By going after the NRA, Clinton is following what President Obama did after the recent mass shooting in Oregon, when he said, "I would particularly ask America's gun owners-who are using those guns properly, safely, to hunt, for sport, for protecting their families-to think about whether your views are properly being represented by the organization that suggests it's speaking for you." This is essentially Clinton's line too: that America has plenty of responsible, reasonable gun owners, but they shouldn't consider the NRA their representative because the group is so radical.
If there's going to be any chance that gun legislation might actually pass through Congress, it will only happen if this wedge is driven between the NRA and American gun owners. As of now, the NRA has successfully made opposition to any law to limit or even inconvenience gun ownership a core Republican value, as universal among the party's elected officials as opposition to tax increases or abortion rights. That opposition holds even on issues where nine out of ten American disagree with the party's view.

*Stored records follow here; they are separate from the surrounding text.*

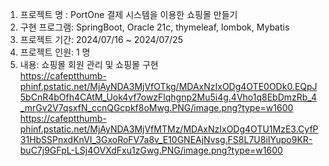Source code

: 1. 프로젝트 명 : PortOne 결제 시스템을 이용한 쇼핑몰 만들기 <br>
2. 구현 프로그램: SpringBoot, Oracle 21c, thymeleaf, lombok, Mybatis <br>
3. 프로젝트 기간: 2024/07/16 ~ 2024/07/25 <br>
4. 프로젝트 인원: 1 명 <br>
5. 내용: 쇼핑몰 회원 관리 및 쇼핑몰 구현 <br>
https://cafeptthumb-phinf.pstatic.net/MjAyNDA3MjVfOTkg/MDAxNzIxODg4OTE0ODk0.EQpJ5bCnR4bOfh4CAtM_Uok4vf7owzFlqhgnp2Mu5i4g.4Vho1q8EbDmzRb_4_mrGv2V7qsxfN_ccnQGcpkf8oMwg.PNG/image.png?type=w1600
https://cafeptthumb-phinf.pstatic.net/MjAyNDA3MjVfMTMz/MDAxNzIxODg4OTU1MzE3.CyfP31HbSSPnxdKnVI_3GxoRoFV7a8v_E10GNEAjNvsg.FS8L7U8iIYupo9KR-buC7j9GFpL-LSj4OVXdFxu1zGwg.PNG/image.png?type=w1600
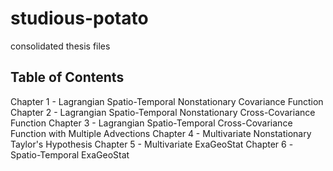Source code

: # studious-potato
consolidated thesis files

## Table of Contents
Chapter 1 - Lagrangian Spatio-Temporal Nonstationary Covariance Function
Chapter 2 - Lagrangian Spatio-Temporal Nonstationary Cross-Covariance Function
Chapter 3 - Lagrangian Spatio-Temporal Cross-Covariance Function with Multiple Advections
Chapter 4 - Multivariate Nonstationary Taylor's Hypothesis
Chapter 5 - Multivariate ExaGeoStat
Chapter 6 - Spatio-Temporal ExaGeoStat
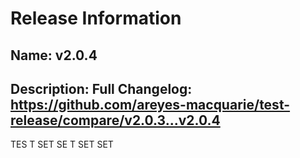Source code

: # Release Information
## Name: v2.0.4
## Description: **Full Changelog**: https://github.com/areyes-macquarie/test-release/compare/v2.0.3...v2.0.4


TES
T
SET
SE
T
SET
SET

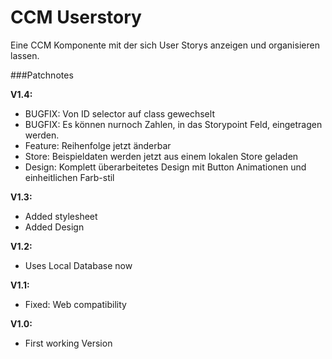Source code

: # CCM Userstory
Eine CCM Komponente mit der sich User Storys anzeigen und organisieren lassen.

###Patchnotes

**V1.4:**
* BUGFIX: Von ID selector auf class gewechselt
* BUGFIX: Es können nurnoch Zahlen, in das Storypoint Feld, eingetragen werden.
* Feature: Reihenfolge jetzt änderbar
* Store: Beispieldaten werden jetzt aus einem lokalen Store geladen
* Design: Komplett überarbeitetes Design mit Button Animationen und einheitlichen Farb-stil

**V1.3:**
 * Added stylesheet
 * Added Design


**V1.2:**
 * Uses Local Database now

**V1.1:**
 * Fixed: Web compatibility

**V1.0:**
 * First working Version
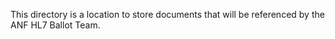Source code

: This directory is a location to store documents that will be referenced by the ANF HL7 Ballot Team.

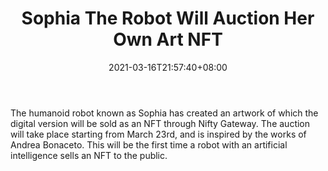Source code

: ﻿---
title: "Sophia The Robot Will Auction Her Own Art NFT"
date: 2021-03-16T21:57:40+08:00
lastmod: 2021-03-16T16:45:40+08:00
draft: false
authors: ["Compassionate"]
description: "The humanoid robot known as Sophia has created an artwork of which the digital version will be sold as an NFT through Nifty Gateway. The auction will take place starting from March 23rd, and is inspired by the works of Andrea Bonaceto. This will be the first time a robot with an artificial intelligence sells an NFT to the public."
featuredImage: "sophie-the-robot-will-auction-her-own-art-nft.png"
tags: ["Virtual World","Play to Earn"]
categories: ["news"]
news: ["Virtual World"]
weight: 
lightgallery: true
pinned: false
recommend: false
recommend1: false
---

The humanoid robot known as Sophia has created an artwork of which the digital version will be sold as an NFT through Nifty Gateway. The auction will take place starting from March 23rd, and is inspired by the works of Andrea Bonaceto. This will be the first time a robot with an artificial intelligence sells an NFT to the public.

<!--more-->

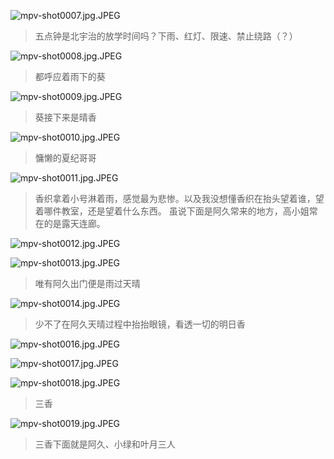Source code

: ![mpv-shot0007.jpg.JPEG](/file/blog/spirit/響け！ユーフォニアム/S1/OP/20200830/mpv-shot0007.jpg.JPEG)  
> 五点钟是北宇治的放学时间吗？下雨、红灯、限速、禁止绕路（？）

![mpv-shot0008.jpg.JPEG](/file/blog/spirit/響け！ユーフォニアム/S1/OP/20200830/mpv-shot0008.jpg.JPEG)  
> 都呼应着雨下的葵

![mpv-shot0009.jpg.JPEG](/file/blog/spirit/響け！ユーフォニアム/S1/OP/20200830/mpv-shot0009.jpg.JPEG)  
> 葵接下来是晴香

![mpv-shot0010.jpg.JPEG](/file/blog/spirit/響け！ユーフォニアム/S1/OP/20200830/mpv-shot0010.jpg.JPEG)  
> 慵懒的夏纪哥哥

![mpv-shot0011.jpg.JPEG](/file/blog/spirit/響け！ユーフォニアム/S1/OP/20200830/mpv-shot0011.jpg.JPEG)  
> 香织拿着小号淋着雨，感觉最为悲惨。以及我没想懂香织在抬头望着谁，望着哪件教室，还是望着什么东西。
> 虽说下面是阿久常来的地方，高小姐常在的是露天连廊。

![mpv-shot0012.jpg.JPEG](/file/blog/spirit/響け！ユーフォニアム/S1/OP/20200830/mpv-shot0012.jpg.JPEG)  

![mpv-shot0013.jpg.JPEG](/file/blog/spirit/響け！ユーフォニアム/S1/OP/20200830/mpv-shot0013.jpg.JPEG)  
> 唯有阿久出门便是雨过天晴

![mpv-shot0014.jpg.JPEG](/file/blog/spirit/響け！ユーフォニアム/S1/OP/20200830/mpv-shot0014.jpg.JPEG)  
> 少不了在阿久天晴过程中抬抬眼镜，看透一切的明日香

![mpv-shot0016.jpg.JPEG](/file/blog/spirit/響け！ユーフォニアム/S1/OP/20200830/mpv-shot0016.jpg.JPEG)  

![mpv-shot0017.jpg.JPEG](/file/blog/spirit/響け！ユーフォニアム/S1/OP/20200830/mpv-shot0017.jpg.JPEG)  

![mpv-shot0018.jpg.JPEG](/file/blog/spirit/響け！ユーフォニアム/S1/OP/20200830/mpv-shot0018.jpg.JPEG)  
> 三香

![mpv-shot0019.jpg.JPEG](/file/blog/spirit/響け！ユーフォニアム/S1/OP/20200830/mpv-shot0019.jpg.JPEG)
> 三香下面就是阿久、小绿和叶月三人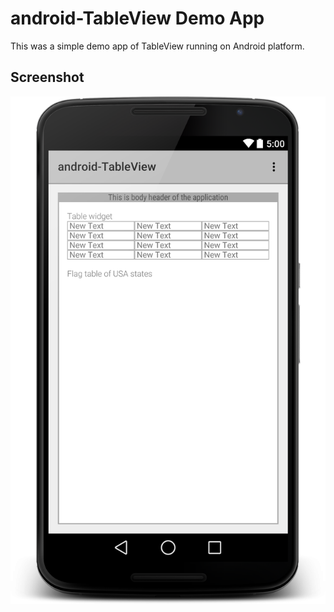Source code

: 
android-TableView Demo App
==========================


This was a simple demo app of TableView running on Android platform.

<h2>Screenshot</h2>

![Screenshot](art/layout-2015-02-27-235110.png)
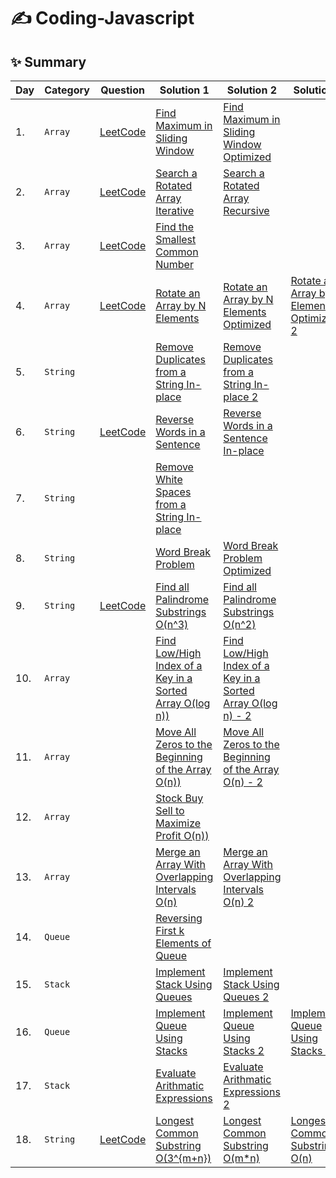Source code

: # ✍️ Coding-Javascript

✨ Summary
---

| Day | Category | Question | Solution 1 | Solution 2 | Solution 3 |
| --- | -------- | -------- | --------- | --------- | --------- |
| 1. | `Array` | [LeetCode](https://leetcode.com/problems/sliding-window-maximum/) | [Find Maximum in Sliding Window](Data-Structure-Problems/Arrays/Find-Maximum-in-Sliding-Window.js) | [Find Maximum in Sliding Window Optimized](Data-Structure-Problems/Arrays/Find-Maximum-in-Sliding-Window-Optimized.js) | |
| 2. | `Array` | [LeetCode](https://leetcode.com/problems/search-in-rotated-sorted-array/) | [Search a Rotated Array Iterative](Data-Structure-Problems/Arrays/Search-a-Rotated-Array-Iterative.js) | [Search a Rotated Array Recursive](Data-Structure-Problems/Arrays/Search-a-Rotated-Array-Recursive.js) | |
| 3. | `Array` | [LeetCode](https://leetcode.com/problems/intersection-of-three-sorted-arrays/)  | [Find the Smallest Common Number](Data-Structure-Problems/Arrays/Find-the-Smallest-Common-Number.js) |  | |
| 4. | `Array` | [LeetCode](https://leetcode.com/problems/rotate-array/) | [Rotate an Array by N Elements](Data-Structure-Problems/Arrays/Rotate-an-Array-by-N-Elements.js) | [Rotate an Array by N Elements Optimized](Data-Structure-Problems/Arrays/Rotate-an-Array-by-N-Elements-Optimized.js) | [Rotate an Array by N Elements Optimized-2](Data-Structure-Problems/Arrays/Rotate-an-Array-by-N-Elements-Optimized-2.js) |
| 5. | `String` |  | [Remove Duplicates from a String In-place](Data-Structure-Problems/Strings/Remove-Duplicates-from-a-String-Inplace.js) | [Remove Duplicates from a String In-place 2](Data-Structure-Problems/Strings/Remove-Duplicates-from-a-String-Inplace-2.js) | |
| 6. | `String` | [LeetCode](https://leetcode.com/problems/reverse-words-in-a-string/) | [Reverse Words in a Sentence](Data-Structure-Problems/Strings/Reverse-Words-in-a-Sentence.js) | [Reverse Words in a Sentence In-place](Data-Structure-Problems/Strings/Reverse-Words-in-a-Sentence-Inplace.js) | |
| 7. | `String` |  | [Remove White Spaces from a String In-place](Data-Structure-Problems/Strings/Remove-White-Spaces-from-a-String-Inplace.js) | | |
| 8. | `String` |  | [Word Break Problem](Data-Structure-Problems/Strings/Word-Break-Problem-Limited.js) | [Word Break Problem Optimized](Data-Structure-Problems/Strings/Word-Break-Problem-Optimized.js) | |
| 9. | `String` | [LeetCode](https://leetcode.com/problems/palindromic-substrings/) | [Find all Palindrome Substrings O(n^3)](Data-Structure-Problems/Strings/Find-all-Palindrome-Substrings-O(n^3).js) | [Find all Palindrome Substrings O(n^2)](Data-Structure-Problems/Strings/Find-all-Palindrome-Substrings-O(n^2).js) | |
| 10. | `Array` |  | [Find Low/High Index of a Key in a Sorted Array O(log n))](Data-Structure-Problems/Arrays/High-Index-of-a-Key-in-a-Sorted-Array-O(logn).js) | [Find Low/High Index of a Key in a Sorted Array O(log n) - 2](Data-Structure-Problems/Arrays/High-Index-of-a-Key-in-a-Sorted-Array-O(logn)-2.js) | |
| 11. | `Array` |  | [Move All Zeros to the Beginning of the Array O(n))](Data-Structure-Problems/Arrays/Move-All-Zeros-to-the-Beginning-of-the-Array-O(logn).js) | [Move All Zeros to the Beginning of the Array O(n) - 2](Data-Structure-Problems/Arrays/Move-All-Zeros-to-the-Beginning-of-the-Array-O(logn)-2.js) | |
| 12. | `Array` |  | [Stock Buy Sell to Maximize Profit O(n))](Data-Structure-Problems/Arrays/Stock-Buy-Sell-to-Maximize-Profit-O(n).js) | | |
| 13. | `Array` |  | [Merge an Array With Overlapping Intervals O(n)](Data-Structure-Problems/Arrays/Merge-an-Array-With-Overlapping-Intervals-O(n).js) | [Merge an Array With Overlapping Intervals O(n) 2](Data-Structure-Problems/Arrays/Merge-an-Array-With-Overlapping-Intervals-O(n)-2.js) | |
| 14. | `Queue` |  | [Reversing First k Elements of Queue](Data-Structure-Problems/Stack-and-Queues/Reversing-First-k-Elements-of-Queue.js) | | |
| 15. | `Stack` |  | [Implement Stack Using Queues](Data-Structure-Problems/Stack-and-Queues/Implement-Stack-Using-Queues.js) | [Implement Stack Using Queues 2](Data-Structure-Problems/Stack-and-Queues/Implement-Stack-Using-Queues-2.js) | |
| 16. | `Queue` |  | [Implement Queue Using Stacks](Data-Structure-Problems/Stack-and-Queues/Implement-Queue-Using-Stacks.js) | [Implement Queue Using Stacks 2](Data-Structure-Problems/Stack-and-Queues/Implement-Queue-Using-Stacks-2.js) | [Implement Queue Using Stacks 3](Data-Structure-Problems/Stack-and-Queues/Implement-Queue-Using-Stacks-3.js) |
| 17. | `Stack` |  | [Evaluate Arithmatic Expressions](Data-Structure-Problems/Stack-and-Queues/Evaluate-Arithmatic-Expressions.js) | [Evaluate Arithmatic Expressions 2](Data-Structure-Problems/Stack-and-Queues/Evaluate-Arithmatic-Expressions-2.js) | |
| 18. | `String` | [LeetCode](https://leetcode.com/accounts/login/?next=/problems/longest-repeating-substring/) | [Longest Common Substring O(3^{m+n})](Data-Structure-Problems/Strings/Longest-Common-Substring-O(3^{m+n}).js) | [Longest Common Substring O(m*n)](Data-Structure-Problems/Strings/Longest-Common-Substring-O(m*n).js)  | [Longest Common Substring O(n)](Data-Structure-Problems/Strings/Longest-Common-Substring-O(n).js) |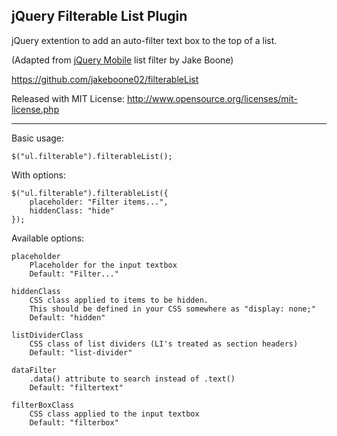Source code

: jQuery Filterable List Plugin
-----------------------------
jQuery extention to add an auto-filter text box to the top of a list.

(Adapted from [jQuery Mobile](http://jquerymobile.com) list filter by Jake Boone)

https://github.com/jakeboone02/filterableList

Released with MIT License: http://www.opensource.org/licenses/mit-license.php
___

Basic usage:

    $("ul.filterable").filterableList();
    
With options:
    
    $("ul.filterable").filterableList({
        placeholder: "Filter items...",
        hiddenClass: "hide"
    });

Available options:

    placeholder
        Placeholder for the input textbox
        Default: "Filter..."

    hiddenClass
        CSS class applied to items to be hidden.
        This should be defined in your CSS somewhere as "display: none;"
        Default: "hidden"

    listDividerClass
        CSS class of list dividers (LI's treated as section headers)
        Default: "list-divider"

    dataFilter
        .data() attribute to search instead of .text()
        Default: "filtertext"

    filterBoxClass
        CSS class applied to the input textbox
        Default: "filterbox"
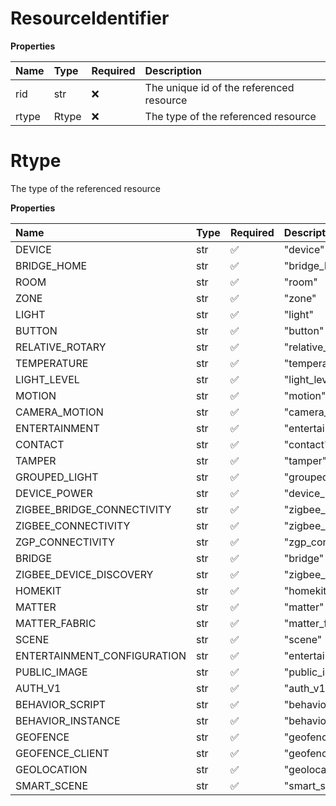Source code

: # ResourceIdentifier

**Properties**

| Name  | Type  | Required | Description                              |
| :---- | :---- | :------- | :--------------------------------------- |
| rid   | str   | ❌       | The unique id of the referenced resource |
| rtype | Rtype | ❌       | The type of the referenced resource      |

# Rtype

The type of the referenced resource

**Properties**

| Name                        | Type | Required | Description                   |
| :-------------------------- | :--- | :------- | :---------------------------- |
| DEVICE                      | str  | ✅       | "device"                      |
| BRIDGE_HOME                 | str  | ✅       | "bridge_home"                 |
| ROOM                        | str  | ✅       | "room"                        |
| ZONE                        | str  | ✅       | "zone"                        |
| LIGHT                       | str  | ✅       | "light"                       |
| BUTTON                      | str  | ✅       | "button"                      |
| RELATIVE_ROTARY             | str  | ✅       | "relative_rotary"             |
| TEMPERATURE                 | str  | ✅       | "temperature"                 |
| LIGHT_LEVEL                 | str  | ✅       | "light_level"                 |
| MOTION                      | str  | ✅       | "motion"                      |
| CAMERA_MOTION               | str  | ✅       | "camera_motion"               |
| ENTERTAINMENT               | str  | ✅       | "entertainment"               |
| CONTACT                     | str  | ✅       | "contact"                     |
| TAMPER                      | str  | ✅       | "tamper"                      |
| GROUPED_LIGHT               | str  | ✅       | "grouped_light"               |
| DEVICE_POWER                | str  | ✅       | "device_power"                |
| ZIGBEE_BRIDGE_CONNECTIVITY  | str  | ✅       | "zigbee_bridge_connectivity"  |
| ZIGBEE_CONNECTIVITY         | str  | ✅       | "zigbee_connectivity"         |
| ZGP_CONNECTIVITY            | str  | ✅       | "zgp_connectivity"            |
| BRIDGE                      | str  | ✅       | "bridge"                      |
| ZIGBEE_DEVICE_DISCOVERY     | str  | ✅       | "zigbee_device_discovery"     |
| HOMEKIT                     | str  | ✅       | "homekit"                     |
| MATTER                      | str  | ✅       | "matter"                      |
| MATTER_FABRIC               | str  | ✅       | "matter_fabric"               |
| SCENE                       | str  | ✅       | "scene"                       |
| ENTERTAINMENT_CONFIGURATION | str  | ✅       | "entertainment_configuration" |
| PUBLIC_IMAGE                | str  | ✅       | "public_image"                |
| AUTH_V1                     | str  | ✅       | "auth_v1"                     |
| BEHAVIOR_SCRIPT             | str  | ✅       | "behavior_script"             |
| BEHAVIOR_INSTANCE           | str  | ✅       | "behavior_instance"           |
| GEOFENCE                    | str  | ✅       | "geofence"                    |
| GEOFENCE_CLIENT             | str  | ✅       | "geofence_client"             |
| GEOLOCATION                 | str  | ✅       | "geolocation"                 |
| SMART_SCENE                 | str  | ✅       | "smart_scene"                 |

<!-- This file was generated by liblab | https://liblab.com/ -->

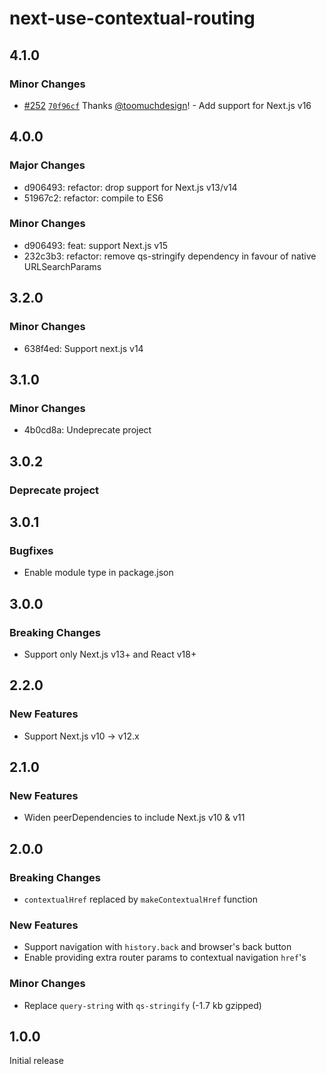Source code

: # next-use-contextual-routing

## 4.1.0

### Minor Changes

- [#252](https://github.com/toomuchdesign/next-use-contextual-routing/pull/252) [`70f96cf`](https://github.com/toomuchdesign/next-use-contextual-routing/commit/70f96cf050810be5724d5080a50939be69691823) Thanks [@toomuchdesign](https://github.com/toomuchdesign)! - Add support for Next.js v16

## 4.0.0

### Major Changes

- d906493: refactor: drop support for Next.js v13/v14
- 51967c2: refactor: compile to ES6

### Minor Changes

- d906493: feat: support Next.js v15
- 232c3b3: refactor: remove qs-stringify dependency in favour of native URLSearchParams

## 3.2.0

### Minor Changes

- 638f4ed: Support next.js v14

## 3.1.0

### Minor Changes

- 4b0cd8a: Undeprecate project

## 3.0.2

### Deprecate project

## 3.0.1

### Bugfixes

- Enable module type in package.json

## 3.0.0

### Breaking Changes

- Support only Next.js v13+ and React v18+

## 2.2.0

### New Features

- Support Next.js v10 -> v12.x

## 2.1.0

### New Features

- Widen peerDependencies to include Next.js v10 & v11

## 2.0.0

### Breaking Changes

- `contextualHref` replaced by `makeContextualHref` function

### New Features

- Support navigation with `history.back` and browser's back button
- Enable providing extra router params to contextual navigation `href`'s

### Minor Changes

- Replace `query-string` with `qs-stringify` (-1.7 kb gzipped)

## 1.0.0

Initial release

So could Clinton overcome that opposition? It's possible, but not very likely. The components of her plan on guns are perfectly worthwhile, but if she's going to see them passed, a lot about the Congress is going to have to change.
And now let's consider the sobering reality. If we do pass national gun legislation, it will start with those things everyone agrees on, like universal background checks. They're an excellent idea, but they won't change the fundamental reality that there are more than 300 million guns in America. With some well-crafted legislation we might start to bring down the death toll, which now stands at over 30,000 Americans killed by guns every year. But even if we can make some progress, there will still be hundreds of millions of guns in circulation, and tens of thousands of Americans will keep dying.
One way to think about gun legislation is to compare it with the Affordable Care Act. Before the ACA, we had what was undoubtedly the worst health care system in the industrialized world: we spent far more than any of our peer countries, yet we left tens of millions of our citizens with no health coverage at all, and those who had coverage could lose it at any time or find themselves in danger of death or destitution in the case of an injury or accident. The ACA did tremendous good, eliminating the fear that comes with not being able to get coverage, and bringing insurance to millions who didn't have it before.
But guess what: we still have the worst health care system in the industrialized world, albeit one whose extraordinary cruelty has been reduced and whose runaway costs have been slowed (though not reversed). The ACA was a reform, not a revolution, and it left the private, intricate system that produced all those pathologies largely intact.
So it would be with the kind of modest gun control we might actually hope for. Would it be better if a background check accompanied every gun sale, or permitting requirements were made more stringent? Absolutely. Lives would be saved. But the fundamental fact that America is drowning in guns would be unchanged. Even if we could reduce the carnage, we'd still have more gun deaths than any other industrialized country.
Hillary Clinton deserves credit for taking on this issue, even if the prospects for real change are limited at best. That change, if it comes, will take years or even decades. But you have to start somewhere.